**EXERCISE:** Copy out each line of the listing below where the string "false" appears.

**THE RECORDS:**

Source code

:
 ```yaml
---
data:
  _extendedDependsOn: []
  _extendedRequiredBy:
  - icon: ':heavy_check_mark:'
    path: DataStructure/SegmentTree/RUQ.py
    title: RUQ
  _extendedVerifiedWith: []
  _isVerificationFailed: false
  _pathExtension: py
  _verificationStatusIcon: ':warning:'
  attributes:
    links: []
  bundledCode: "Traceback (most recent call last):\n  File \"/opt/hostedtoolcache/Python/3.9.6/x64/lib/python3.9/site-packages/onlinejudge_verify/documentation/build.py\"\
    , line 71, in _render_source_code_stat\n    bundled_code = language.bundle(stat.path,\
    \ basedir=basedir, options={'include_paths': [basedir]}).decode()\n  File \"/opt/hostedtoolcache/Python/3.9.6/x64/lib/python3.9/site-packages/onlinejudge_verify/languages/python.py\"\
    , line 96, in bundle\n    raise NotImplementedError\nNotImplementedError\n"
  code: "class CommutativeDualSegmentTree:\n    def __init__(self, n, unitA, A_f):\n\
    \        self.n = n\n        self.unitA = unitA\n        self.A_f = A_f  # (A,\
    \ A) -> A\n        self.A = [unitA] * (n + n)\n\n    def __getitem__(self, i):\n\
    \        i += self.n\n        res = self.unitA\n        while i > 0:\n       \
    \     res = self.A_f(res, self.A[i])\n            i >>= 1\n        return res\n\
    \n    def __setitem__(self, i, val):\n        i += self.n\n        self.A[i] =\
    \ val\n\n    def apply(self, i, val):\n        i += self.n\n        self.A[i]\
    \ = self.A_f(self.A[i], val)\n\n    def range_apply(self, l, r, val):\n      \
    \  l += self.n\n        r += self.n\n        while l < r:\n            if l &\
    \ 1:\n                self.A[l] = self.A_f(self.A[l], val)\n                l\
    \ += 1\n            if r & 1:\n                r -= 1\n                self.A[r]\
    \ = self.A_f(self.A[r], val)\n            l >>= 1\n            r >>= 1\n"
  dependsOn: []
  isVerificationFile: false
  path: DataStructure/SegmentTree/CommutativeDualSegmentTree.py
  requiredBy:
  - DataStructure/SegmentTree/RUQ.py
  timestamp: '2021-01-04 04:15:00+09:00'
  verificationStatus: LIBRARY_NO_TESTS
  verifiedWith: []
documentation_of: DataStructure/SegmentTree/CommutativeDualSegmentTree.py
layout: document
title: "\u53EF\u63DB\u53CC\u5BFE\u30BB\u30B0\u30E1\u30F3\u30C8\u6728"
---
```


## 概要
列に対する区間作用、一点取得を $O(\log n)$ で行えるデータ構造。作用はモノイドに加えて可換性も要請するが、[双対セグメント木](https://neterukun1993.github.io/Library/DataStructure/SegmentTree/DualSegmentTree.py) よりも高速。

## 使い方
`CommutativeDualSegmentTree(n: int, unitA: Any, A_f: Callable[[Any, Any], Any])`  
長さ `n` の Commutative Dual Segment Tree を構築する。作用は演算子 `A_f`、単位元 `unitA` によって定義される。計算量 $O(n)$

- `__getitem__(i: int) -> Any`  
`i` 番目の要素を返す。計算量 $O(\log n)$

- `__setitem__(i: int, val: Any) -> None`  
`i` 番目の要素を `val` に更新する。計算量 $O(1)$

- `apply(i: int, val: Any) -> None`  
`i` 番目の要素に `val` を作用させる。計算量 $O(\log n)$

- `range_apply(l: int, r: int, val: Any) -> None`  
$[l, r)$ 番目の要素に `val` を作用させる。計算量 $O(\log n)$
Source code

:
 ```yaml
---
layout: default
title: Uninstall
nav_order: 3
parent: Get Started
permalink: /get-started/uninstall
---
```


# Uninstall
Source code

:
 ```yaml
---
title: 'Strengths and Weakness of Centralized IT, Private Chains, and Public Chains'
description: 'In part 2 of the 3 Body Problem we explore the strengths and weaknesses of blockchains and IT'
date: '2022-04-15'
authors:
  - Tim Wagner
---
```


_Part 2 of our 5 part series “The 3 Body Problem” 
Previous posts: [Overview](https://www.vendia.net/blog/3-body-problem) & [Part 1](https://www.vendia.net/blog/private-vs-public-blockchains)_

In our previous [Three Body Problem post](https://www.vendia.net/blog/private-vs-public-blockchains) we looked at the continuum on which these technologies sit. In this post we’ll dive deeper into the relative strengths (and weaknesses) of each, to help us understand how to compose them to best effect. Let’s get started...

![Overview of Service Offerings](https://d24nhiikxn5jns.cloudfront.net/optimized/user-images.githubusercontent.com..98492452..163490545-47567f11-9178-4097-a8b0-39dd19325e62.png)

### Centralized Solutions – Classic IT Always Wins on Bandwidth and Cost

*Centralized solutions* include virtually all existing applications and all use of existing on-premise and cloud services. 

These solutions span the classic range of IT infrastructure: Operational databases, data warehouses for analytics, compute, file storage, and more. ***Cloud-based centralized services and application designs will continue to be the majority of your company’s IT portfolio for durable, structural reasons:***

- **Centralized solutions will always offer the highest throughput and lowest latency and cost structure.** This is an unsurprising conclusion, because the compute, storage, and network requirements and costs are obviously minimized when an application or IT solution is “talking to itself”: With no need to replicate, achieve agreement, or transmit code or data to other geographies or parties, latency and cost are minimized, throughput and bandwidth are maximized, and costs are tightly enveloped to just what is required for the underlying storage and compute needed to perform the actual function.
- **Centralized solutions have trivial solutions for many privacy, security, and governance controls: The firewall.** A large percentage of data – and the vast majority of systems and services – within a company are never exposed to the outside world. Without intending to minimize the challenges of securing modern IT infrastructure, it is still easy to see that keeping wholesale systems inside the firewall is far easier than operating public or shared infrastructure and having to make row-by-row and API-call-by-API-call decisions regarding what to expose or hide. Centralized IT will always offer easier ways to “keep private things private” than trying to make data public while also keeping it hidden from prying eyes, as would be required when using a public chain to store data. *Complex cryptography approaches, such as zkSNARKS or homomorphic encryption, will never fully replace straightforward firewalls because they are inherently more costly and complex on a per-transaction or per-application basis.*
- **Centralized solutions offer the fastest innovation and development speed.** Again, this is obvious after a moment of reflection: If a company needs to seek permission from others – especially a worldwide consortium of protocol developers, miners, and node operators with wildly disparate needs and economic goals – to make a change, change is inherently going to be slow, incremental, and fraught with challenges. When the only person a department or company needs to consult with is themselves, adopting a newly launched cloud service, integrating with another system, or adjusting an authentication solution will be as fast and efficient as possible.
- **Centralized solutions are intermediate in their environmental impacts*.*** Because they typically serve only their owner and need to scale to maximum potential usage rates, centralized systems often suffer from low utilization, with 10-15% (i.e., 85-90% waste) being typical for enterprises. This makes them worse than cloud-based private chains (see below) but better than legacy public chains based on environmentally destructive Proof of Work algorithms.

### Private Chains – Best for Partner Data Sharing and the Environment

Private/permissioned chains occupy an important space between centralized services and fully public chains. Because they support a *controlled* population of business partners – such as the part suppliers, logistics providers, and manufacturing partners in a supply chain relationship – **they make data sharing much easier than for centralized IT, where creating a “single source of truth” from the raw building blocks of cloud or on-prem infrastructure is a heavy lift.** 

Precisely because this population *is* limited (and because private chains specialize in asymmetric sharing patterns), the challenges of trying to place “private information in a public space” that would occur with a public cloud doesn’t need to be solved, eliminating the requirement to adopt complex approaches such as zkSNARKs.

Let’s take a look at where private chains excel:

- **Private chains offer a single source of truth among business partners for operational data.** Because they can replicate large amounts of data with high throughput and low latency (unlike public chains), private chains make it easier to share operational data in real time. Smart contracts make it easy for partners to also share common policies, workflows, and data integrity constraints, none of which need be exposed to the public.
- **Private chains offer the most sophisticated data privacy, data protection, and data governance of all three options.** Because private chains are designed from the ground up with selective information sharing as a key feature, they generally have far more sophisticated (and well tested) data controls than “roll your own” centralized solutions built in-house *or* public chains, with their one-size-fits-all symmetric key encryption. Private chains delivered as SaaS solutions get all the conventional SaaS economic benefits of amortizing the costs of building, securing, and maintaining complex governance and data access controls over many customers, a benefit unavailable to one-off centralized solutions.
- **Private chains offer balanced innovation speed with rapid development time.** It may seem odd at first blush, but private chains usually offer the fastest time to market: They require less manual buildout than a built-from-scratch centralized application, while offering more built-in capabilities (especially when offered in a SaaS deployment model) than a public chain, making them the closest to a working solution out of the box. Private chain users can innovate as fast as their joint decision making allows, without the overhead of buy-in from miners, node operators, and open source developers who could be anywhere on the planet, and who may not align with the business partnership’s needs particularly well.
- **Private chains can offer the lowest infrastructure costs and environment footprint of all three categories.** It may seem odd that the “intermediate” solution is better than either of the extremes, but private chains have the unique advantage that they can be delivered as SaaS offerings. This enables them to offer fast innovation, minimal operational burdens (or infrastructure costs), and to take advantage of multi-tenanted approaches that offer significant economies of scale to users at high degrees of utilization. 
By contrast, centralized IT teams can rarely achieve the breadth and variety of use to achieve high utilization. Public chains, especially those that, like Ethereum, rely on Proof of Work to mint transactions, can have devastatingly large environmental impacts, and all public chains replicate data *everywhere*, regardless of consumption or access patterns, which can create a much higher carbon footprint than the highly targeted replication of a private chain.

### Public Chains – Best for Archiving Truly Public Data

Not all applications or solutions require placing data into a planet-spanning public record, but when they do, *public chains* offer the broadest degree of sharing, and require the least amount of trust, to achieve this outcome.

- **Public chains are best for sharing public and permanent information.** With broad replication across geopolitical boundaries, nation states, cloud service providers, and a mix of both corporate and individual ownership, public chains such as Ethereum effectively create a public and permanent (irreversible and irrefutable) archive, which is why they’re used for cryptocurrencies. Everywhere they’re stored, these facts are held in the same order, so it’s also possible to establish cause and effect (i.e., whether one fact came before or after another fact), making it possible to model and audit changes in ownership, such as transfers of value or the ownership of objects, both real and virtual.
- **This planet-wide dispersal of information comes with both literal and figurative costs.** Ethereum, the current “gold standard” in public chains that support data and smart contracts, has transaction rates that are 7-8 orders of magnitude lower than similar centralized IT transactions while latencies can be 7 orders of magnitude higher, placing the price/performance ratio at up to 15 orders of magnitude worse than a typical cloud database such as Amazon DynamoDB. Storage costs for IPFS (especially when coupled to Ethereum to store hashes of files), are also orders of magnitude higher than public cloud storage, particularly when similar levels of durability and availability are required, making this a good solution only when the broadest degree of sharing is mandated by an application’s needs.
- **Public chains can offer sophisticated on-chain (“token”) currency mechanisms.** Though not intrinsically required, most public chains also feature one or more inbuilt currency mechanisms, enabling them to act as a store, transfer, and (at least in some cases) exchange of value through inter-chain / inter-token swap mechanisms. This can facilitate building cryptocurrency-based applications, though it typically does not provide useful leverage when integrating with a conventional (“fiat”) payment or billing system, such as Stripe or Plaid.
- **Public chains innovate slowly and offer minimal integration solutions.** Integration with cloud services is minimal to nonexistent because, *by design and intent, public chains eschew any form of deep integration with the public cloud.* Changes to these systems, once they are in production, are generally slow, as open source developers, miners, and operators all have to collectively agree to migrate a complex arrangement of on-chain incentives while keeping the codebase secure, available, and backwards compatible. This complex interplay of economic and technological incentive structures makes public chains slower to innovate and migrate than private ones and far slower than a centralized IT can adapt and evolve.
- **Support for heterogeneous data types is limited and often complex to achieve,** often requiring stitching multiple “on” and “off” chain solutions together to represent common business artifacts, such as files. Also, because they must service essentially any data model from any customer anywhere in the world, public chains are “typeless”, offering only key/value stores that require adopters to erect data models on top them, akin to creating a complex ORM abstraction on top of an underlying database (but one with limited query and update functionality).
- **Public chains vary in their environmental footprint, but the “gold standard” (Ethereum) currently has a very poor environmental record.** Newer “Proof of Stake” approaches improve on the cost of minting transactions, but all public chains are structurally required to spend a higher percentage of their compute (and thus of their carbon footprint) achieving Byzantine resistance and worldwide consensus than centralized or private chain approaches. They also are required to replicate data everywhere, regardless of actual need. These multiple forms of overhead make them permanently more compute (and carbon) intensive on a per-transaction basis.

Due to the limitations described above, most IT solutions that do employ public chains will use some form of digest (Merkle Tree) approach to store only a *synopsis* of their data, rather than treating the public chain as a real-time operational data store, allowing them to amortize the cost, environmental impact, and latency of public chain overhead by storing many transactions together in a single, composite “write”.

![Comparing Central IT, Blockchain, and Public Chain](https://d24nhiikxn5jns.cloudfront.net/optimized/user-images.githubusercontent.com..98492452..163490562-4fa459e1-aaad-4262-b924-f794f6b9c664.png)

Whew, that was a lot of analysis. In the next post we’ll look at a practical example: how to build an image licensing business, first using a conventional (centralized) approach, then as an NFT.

**REPLY TO THE EXERCISE:**
  _isVerificationFailed: false
  isVerificationFile: false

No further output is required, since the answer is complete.